Exercise details ->
Scan the entries below. Return every line that includes "only".
─── Provided entries ───
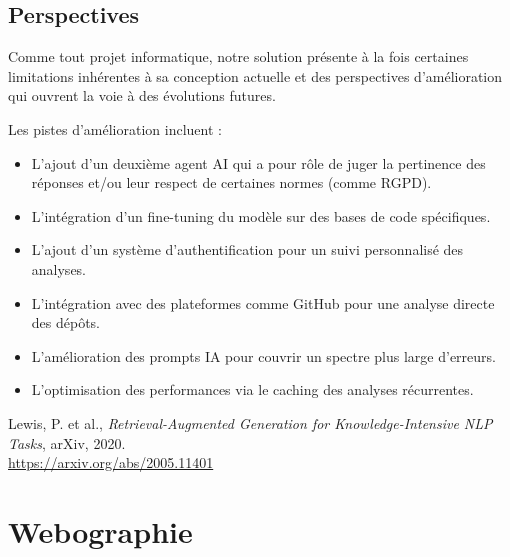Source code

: \documentclass[12pt,a4paper]{report}
\begin{document}
	\section*{Perspectives}
	
	Comme tout projet informatique, notre solution présente à la fois certaines limitations inhérentes à sa conception actuelle et des perspectives d'amélioration qui ouvrent la voie à des évolutions futures.
	
	Les pistes d'amélioration incluent :
	
	\begin{itemize}
		
		\item L'ajout d'un deuxième agent AI qui a pour rôle de juger la pertinence des réponses et/ou leur respect de certaines normes (comme RGPD).
		
		\item L’intégration d’un fine-tuning du modèle sur des bases de code spécifiques.
		
		\item L'ajout d'un système d'authentification pour un suivi personnalisé des analyses.
		
		\item  L'intégration avec des plateformes comme GitHub pour une analyse directe des dépôts. 
		
		\item L'amélioration des prompts IA pour couvrir un spectre plus large d'erreurs.
	
		\item L'optimisation des performances via le caching des analyses récurrentes.
		
	\end{itemize}
	
	\clearpage
	
	\begin{thebibliography}{9}
		
		Lewis, P. et al., \emph{Retrieval-Augmented Generation for Knowledge-Intensive NLP Tasks}, arXiv, 2020.\\
		\url{https://arxiv.org/abs/2005.11401}
		
	\end{thebibliography}
	
	\chapter*{Webographie}
	
\end{document}

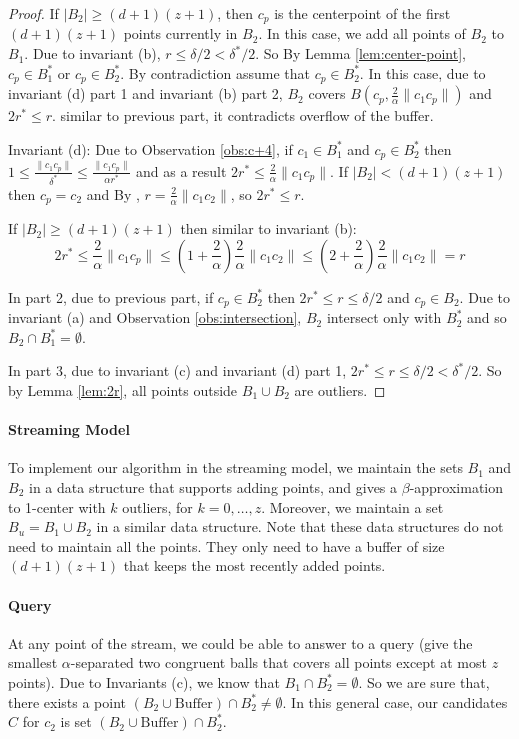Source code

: \documentclass[envcountsame]{cls/cccg15}
\newcommand{\dz}{(d + 1)(z + 1)}
\newcommand{\Buffer}{\ensuremath{\text{Buffer}}}
\newcommand{\len}[1]{\|{#1}\|}
\newcommand{\radius}[1]{\frac{2}{\alpha} \len{c_1 #1}}
\newcommand{\lee}{\leqslant}
\newcommand{\gee}{\geqslant}
\renewcommand{\leq}{\lee}
\renewcommand{\geq}{\gee}
\renewcommand{\ge}{\gee}
\begin{document}
\begin{proof}
If $|B_2| \geq \dz$, then $c_p$ is the centerpoint of the first $\dz$ points currently in $B_2$. 
In this case, we add all points of $B_2$ to $B_1$. Due to invariant (b), $r \leq \delta/2 < \delta^*/2$. 
So By Lemma \ref{lem:center-point}, $c_p \in B_1^*$ or $c_p \in B_2^*$. By contradiction assume that $c_p \in B_2^*$. In this case, due to invariant (d) part 1 and invariant (b) part 2, $B_2$ covers $B(c_p, \radius{c_p})$ and $2r^* \leq r$. similar to previous part, it contradicts overflow of the buffer. 

Invariant (d): 
Due to  Observation \ref{obs:c+4}, if $c_1 \in B_1^*$ and $c_p \in B_2^*$ then $1 \leq \frac{\len{c_1 c_p}}{\delta^*} \leq \frac{\len{c_1 c_p}}{\alpha r^*}$ and as a result $2r^* \leq \radius{c_p}$. If $|B_2| < \dz$ then $c_p = c_2$ and By , $r = \radius{c_2}$, so $2r^* \leq r$.

If $|B_2| \ge \dz$ then similar to invariant (b): $$2r^* \leq \radius{c_p} \leq (1 + \frac{2}{\alpha})\radius{c_2} \leq (2 + \frac{2}{\alpha})\radius{c_2} = r$$

In part 2, due to previous part, if $c_p \in B_2^*$ then $2r^* \leq r \leq \delta /2$ and $c_p \in B_2$. Due to invariant (a) and Observation \ref{obs:intersection}, $B_2$ intersect only with $B_2^*$ and so $B_2 \cap B_1^* = \emptyset$.

In part 3, due to invariant (c) and invariant (d) part 1, $2r^* \leq r \leq \delta/2 < \delta^* /2$. So by Lemma \ref{lem:2r}, all points outside $B_1 \cup B_2$ are outliers.

\end{proof}

\paragraph{Streaming Model}
To implement our algorithm in the streaming model,
we maintain the sets $B_1$ and $B_2$ 
in a data structure that supports adding points,
and gives a $\beta$-approximation to 1-center with $k$ outliers, for $k=0,\dots,z$.
Moreover, we maintain a set $B_u = B_1 \cup B_2$ in a similar data structure.
Note that these data structures do not need to maintain all the points. 
They only need to have a buffer of size $\dz$ that keeps the most recently added points.

\paragraph{Query}
At any point of the stream, we could be able to answer to a query (give the smallest $\alpha$-separated two congruent balls that covers all points except at most $z$ points).
Due to Invariants (c), we know that $B_1 \cap B_2^* = \emptyset$. 
So we are sure that, there exists a point $(B_2 \cup \Buffer) \cap B_2^* \neq \emptyset$.
In this general case, our candidates $C$ for $c_2$ is set $(B_2 \cup \Buffer) \cap B_2^*$.
\end{document}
───
Task result ->
In part 2, due to previous part, if $c_p \in B_2^*$ then $2r^* \leq r \leq \delta /2$ and $c_p \in B_2$. Due to invariant (a) and Observation \ref{obs:intersection}, $B_2$ intersect only with $B_2^*$ and so $B_2 \cap B_1^* = \emptyset$.
They only need to have a buffer of size $\dz$ that keeps the most recently added points.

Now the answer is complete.